▶ DATASET RECORDS
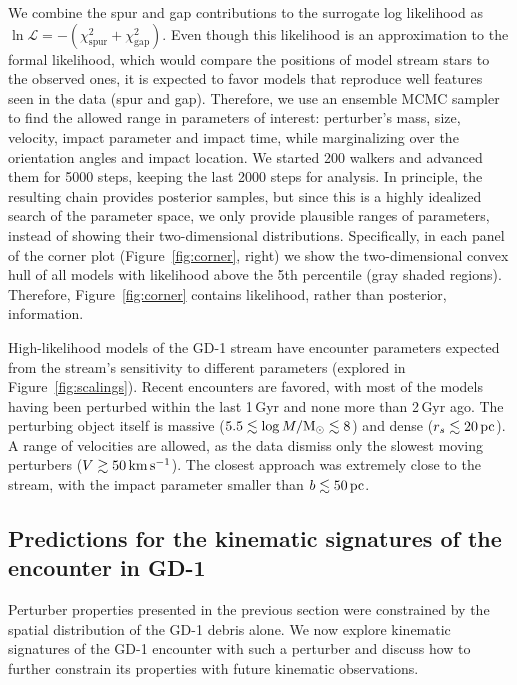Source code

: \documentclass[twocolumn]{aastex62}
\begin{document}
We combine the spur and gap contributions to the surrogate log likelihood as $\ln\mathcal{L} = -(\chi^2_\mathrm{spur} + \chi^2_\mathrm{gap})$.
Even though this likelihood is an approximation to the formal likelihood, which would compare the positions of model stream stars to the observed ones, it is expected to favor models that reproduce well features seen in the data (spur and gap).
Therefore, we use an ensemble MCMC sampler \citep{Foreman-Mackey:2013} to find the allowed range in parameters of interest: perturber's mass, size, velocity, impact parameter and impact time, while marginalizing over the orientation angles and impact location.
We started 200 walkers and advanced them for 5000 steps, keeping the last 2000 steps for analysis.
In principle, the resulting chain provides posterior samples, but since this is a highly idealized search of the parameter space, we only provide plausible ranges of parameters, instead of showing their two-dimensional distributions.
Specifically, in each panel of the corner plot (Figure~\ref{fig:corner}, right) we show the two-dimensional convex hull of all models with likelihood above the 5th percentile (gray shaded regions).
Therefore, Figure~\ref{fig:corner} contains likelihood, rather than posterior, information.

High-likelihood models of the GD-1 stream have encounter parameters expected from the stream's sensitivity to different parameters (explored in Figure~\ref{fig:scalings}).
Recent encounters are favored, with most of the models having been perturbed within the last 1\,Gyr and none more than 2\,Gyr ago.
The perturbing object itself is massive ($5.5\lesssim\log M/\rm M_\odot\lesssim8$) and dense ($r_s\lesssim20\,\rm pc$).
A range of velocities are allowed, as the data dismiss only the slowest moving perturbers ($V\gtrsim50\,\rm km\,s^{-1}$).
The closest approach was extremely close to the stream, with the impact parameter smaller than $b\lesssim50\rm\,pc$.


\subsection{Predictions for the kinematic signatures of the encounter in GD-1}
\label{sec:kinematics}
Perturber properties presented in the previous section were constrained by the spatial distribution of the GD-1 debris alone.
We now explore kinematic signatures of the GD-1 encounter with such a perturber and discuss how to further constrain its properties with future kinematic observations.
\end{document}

---

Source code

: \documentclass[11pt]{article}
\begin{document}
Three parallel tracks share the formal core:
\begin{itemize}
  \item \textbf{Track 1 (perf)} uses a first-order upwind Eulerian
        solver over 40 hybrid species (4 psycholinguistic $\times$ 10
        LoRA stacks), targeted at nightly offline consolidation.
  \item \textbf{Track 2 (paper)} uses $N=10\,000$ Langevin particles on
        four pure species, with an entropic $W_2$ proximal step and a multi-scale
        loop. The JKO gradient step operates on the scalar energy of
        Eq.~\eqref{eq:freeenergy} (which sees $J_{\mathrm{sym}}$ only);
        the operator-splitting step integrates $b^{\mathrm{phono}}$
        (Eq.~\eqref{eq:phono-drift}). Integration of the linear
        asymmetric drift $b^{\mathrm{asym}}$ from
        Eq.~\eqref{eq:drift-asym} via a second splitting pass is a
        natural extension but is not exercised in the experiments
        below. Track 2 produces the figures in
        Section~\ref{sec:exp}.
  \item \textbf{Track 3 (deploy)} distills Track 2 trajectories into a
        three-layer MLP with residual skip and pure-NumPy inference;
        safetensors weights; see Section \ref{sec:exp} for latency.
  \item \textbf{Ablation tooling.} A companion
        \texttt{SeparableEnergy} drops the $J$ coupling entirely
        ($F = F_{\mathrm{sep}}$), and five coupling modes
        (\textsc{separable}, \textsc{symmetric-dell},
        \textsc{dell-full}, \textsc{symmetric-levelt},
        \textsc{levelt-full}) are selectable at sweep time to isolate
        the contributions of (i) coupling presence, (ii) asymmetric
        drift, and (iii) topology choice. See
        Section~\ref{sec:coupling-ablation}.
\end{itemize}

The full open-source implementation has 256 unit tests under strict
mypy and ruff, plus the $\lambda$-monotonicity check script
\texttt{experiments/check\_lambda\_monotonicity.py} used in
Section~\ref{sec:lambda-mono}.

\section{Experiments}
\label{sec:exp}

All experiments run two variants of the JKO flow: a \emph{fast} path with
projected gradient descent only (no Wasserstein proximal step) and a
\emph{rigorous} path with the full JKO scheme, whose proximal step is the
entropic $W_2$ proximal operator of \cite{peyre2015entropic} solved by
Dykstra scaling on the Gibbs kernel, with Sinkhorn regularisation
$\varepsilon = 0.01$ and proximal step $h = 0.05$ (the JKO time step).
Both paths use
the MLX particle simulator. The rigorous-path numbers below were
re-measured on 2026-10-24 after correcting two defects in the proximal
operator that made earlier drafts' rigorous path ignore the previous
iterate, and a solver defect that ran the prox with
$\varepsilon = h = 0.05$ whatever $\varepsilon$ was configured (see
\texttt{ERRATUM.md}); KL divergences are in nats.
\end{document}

▶ WHAT YOU NEED TO DO
Among the lines above, find those holding "texttt" and copy each one.

▶ WORKED SOLUTION
        \texttt{SeparableEnergy} drops the $J$ coupling entirely
\texttt{experiments/check\_lambda\_monotonicity.py} used in
\texttt{ERRATUM.md}); KL divergences are in nats.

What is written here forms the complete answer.